It was an eerily dark, smoky, and ash raining town that seemed to be devoid of any other life except that of the main characters. However, it was actually home to numerous demons as well as a dirty and ragged band of child sacrificing cultists. The whole time I watched the movie I could not help making parallels between myself and the mother who was forced to search for her daughter in that awful place. The amount of courage she needed, I thought many times, was insurmountable. I could not understand why the fear did not cripple her. The only satisfactory answer I could think of was anger. Sure, she had to walk through a dark hallway full of immobile and silent knife- and scalpel-wielding nurses, but I imagined her thoughts as she passed each one to be, “Not today b*tches!” That is easy for me to identify with because I know that although I would be afraid in such a place, the thought of something bad happening to my child would infuriate me to the point that I would fight a bear underwater if I had to in order to save her. I never want to understand how having a lost child feels because I believe that would mean that I would have to go through it. I am perfectly fine with empathy. NEXT!
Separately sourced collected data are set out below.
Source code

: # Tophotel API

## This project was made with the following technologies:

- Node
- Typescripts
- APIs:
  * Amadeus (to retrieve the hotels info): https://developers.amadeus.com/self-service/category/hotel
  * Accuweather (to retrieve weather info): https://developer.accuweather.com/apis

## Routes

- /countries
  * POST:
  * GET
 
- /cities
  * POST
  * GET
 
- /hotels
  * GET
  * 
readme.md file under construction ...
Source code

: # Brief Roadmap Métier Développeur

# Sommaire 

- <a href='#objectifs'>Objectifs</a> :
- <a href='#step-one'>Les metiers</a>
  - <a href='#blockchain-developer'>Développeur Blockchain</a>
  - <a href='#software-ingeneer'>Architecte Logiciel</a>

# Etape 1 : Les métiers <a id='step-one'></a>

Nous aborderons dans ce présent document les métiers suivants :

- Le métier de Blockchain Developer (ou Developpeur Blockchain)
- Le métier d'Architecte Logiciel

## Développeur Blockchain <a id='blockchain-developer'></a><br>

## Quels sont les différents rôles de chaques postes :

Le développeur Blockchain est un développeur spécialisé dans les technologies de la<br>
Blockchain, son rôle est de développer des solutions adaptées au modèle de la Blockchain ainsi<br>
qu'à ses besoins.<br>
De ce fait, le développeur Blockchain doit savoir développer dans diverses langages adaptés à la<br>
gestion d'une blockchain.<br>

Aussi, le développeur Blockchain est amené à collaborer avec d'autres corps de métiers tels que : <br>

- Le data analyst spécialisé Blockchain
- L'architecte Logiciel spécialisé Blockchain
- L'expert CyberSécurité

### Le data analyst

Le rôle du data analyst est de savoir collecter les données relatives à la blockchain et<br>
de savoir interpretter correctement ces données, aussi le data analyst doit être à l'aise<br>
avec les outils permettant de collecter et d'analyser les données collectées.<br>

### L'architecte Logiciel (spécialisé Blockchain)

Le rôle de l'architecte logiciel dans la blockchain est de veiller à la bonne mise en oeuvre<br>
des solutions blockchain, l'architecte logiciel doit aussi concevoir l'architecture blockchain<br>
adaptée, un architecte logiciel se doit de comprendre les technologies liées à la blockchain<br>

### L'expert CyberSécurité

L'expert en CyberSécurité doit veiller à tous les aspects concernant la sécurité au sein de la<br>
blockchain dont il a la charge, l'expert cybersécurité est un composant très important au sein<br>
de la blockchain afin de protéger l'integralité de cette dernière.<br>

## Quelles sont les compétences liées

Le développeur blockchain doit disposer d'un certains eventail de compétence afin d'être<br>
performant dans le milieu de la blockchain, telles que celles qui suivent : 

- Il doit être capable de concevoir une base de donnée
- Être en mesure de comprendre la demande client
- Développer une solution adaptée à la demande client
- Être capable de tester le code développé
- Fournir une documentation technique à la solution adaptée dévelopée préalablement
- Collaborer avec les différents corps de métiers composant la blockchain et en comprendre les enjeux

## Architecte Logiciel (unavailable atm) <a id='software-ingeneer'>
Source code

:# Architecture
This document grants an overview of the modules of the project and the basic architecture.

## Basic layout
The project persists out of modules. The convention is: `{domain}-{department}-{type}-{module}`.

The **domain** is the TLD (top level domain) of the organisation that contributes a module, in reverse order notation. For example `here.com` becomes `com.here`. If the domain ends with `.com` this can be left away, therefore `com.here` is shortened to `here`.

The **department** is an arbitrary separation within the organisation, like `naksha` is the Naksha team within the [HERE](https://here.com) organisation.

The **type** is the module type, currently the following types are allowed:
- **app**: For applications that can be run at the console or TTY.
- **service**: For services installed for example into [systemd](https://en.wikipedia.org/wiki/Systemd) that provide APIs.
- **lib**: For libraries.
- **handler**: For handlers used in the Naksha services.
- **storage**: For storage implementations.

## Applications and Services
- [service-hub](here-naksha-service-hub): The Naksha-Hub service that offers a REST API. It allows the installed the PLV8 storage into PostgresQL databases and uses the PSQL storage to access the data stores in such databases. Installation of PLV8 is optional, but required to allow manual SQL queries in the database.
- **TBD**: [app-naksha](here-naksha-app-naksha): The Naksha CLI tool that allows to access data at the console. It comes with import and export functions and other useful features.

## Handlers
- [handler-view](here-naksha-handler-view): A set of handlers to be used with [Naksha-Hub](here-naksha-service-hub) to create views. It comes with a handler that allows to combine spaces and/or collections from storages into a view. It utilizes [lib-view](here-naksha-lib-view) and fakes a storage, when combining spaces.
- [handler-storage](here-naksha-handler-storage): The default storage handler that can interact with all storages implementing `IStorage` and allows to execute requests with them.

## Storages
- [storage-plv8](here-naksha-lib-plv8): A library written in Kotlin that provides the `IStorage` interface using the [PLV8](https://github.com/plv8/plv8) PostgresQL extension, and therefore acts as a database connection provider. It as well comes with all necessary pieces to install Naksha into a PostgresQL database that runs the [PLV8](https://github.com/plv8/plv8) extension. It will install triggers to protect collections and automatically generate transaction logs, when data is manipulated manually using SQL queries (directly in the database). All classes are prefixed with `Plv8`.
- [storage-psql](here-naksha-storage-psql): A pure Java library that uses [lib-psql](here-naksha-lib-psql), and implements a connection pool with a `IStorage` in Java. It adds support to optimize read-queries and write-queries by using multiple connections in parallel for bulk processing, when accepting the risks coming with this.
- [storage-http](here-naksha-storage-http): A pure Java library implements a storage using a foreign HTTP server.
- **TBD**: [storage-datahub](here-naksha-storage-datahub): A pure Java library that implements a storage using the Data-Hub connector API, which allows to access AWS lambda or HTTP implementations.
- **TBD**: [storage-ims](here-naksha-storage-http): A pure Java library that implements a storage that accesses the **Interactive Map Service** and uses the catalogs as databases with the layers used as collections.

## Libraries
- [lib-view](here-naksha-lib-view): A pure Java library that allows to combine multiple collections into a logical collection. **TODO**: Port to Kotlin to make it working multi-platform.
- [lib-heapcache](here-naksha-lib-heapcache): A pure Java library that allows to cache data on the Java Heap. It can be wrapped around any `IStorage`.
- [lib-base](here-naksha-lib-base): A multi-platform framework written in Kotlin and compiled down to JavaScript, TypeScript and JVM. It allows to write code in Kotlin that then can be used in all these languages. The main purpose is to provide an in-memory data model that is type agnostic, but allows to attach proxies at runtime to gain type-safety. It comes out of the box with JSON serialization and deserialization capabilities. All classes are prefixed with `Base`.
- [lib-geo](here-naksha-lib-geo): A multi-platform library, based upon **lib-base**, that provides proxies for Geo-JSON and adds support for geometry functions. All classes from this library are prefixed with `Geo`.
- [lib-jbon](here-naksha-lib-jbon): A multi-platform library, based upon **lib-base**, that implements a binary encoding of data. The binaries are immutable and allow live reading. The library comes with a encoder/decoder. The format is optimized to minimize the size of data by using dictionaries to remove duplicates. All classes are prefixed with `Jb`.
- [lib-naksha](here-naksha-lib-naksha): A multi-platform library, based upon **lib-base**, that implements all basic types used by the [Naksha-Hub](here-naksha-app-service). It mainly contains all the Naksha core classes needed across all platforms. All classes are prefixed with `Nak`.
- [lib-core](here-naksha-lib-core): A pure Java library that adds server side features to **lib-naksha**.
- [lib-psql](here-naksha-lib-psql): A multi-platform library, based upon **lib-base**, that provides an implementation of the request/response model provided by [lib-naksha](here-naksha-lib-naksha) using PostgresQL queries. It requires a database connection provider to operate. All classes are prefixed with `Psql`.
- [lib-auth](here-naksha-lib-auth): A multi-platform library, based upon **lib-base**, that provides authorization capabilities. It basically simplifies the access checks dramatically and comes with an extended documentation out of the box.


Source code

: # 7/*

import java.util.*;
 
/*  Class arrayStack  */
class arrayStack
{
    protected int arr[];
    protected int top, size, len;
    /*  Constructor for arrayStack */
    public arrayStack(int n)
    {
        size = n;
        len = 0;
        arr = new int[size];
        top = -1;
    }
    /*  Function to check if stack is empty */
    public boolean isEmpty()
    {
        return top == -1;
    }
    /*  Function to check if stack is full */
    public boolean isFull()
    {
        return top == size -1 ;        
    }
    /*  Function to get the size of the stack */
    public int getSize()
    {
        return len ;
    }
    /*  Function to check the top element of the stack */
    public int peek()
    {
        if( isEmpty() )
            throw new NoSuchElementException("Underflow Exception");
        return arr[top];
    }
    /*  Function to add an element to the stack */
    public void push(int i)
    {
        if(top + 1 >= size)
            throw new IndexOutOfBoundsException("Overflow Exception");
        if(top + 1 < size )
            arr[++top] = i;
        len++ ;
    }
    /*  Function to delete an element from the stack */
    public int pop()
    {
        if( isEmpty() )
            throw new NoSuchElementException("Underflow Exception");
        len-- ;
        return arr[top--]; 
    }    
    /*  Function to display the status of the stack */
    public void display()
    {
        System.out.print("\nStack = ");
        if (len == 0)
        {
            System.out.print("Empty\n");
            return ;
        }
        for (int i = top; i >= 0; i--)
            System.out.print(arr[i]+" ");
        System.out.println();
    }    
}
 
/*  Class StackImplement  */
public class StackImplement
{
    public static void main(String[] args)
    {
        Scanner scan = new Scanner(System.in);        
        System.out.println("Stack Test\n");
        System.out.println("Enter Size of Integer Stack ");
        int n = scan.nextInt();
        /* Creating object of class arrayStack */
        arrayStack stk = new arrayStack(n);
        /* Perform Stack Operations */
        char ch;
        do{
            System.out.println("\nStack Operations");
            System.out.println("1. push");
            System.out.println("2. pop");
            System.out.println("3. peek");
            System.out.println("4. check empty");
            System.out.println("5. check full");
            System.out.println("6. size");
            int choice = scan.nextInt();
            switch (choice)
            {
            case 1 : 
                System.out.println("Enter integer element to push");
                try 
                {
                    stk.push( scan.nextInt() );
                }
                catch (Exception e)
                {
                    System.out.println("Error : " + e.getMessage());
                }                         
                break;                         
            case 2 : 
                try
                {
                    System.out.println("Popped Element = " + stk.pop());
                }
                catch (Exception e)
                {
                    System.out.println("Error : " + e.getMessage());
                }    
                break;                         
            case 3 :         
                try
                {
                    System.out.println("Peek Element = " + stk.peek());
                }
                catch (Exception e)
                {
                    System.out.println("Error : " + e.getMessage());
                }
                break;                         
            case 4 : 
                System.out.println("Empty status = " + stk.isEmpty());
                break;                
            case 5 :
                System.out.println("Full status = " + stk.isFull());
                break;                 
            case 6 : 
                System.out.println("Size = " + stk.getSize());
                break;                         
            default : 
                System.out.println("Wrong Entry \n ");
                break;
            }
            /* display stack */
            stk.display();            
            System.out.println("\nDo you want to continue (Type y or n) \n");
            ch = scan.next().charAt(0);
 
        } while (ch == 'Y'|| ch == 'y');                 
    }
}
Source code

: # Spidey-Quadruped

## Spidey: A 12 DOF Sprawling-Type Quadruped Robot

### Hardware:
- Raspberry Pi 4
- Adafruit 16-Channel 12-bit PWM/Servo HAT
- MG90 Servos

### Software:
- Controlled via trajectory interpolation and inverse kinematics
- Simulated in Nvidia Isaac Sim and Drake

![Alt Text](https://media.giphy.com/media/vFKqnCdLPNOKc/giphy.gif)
This was pretty much the same reason for my fear of 13 Ghosts. The sense of a lost child was a part of the story, but it led me to another parental parallel type question. What am I willing to do for my child? I do not know that I would have given myself the luxury of consideration regarding the need to leap through swiftly moving blades. To do so more than likely would have paralyzed me in fear; therefore, my decision would have had to been immediate and resolute. To me, that was a “Just do it” moment. However, the father’s face, in those seconds he took to digest the enormity of what he had to do, reflected pure love for his children. The audience already knew what his choice would be. He was going to try, come hell or high water. It was deeply satisfying, and I remember yelling “Right on brother!” as he jumped.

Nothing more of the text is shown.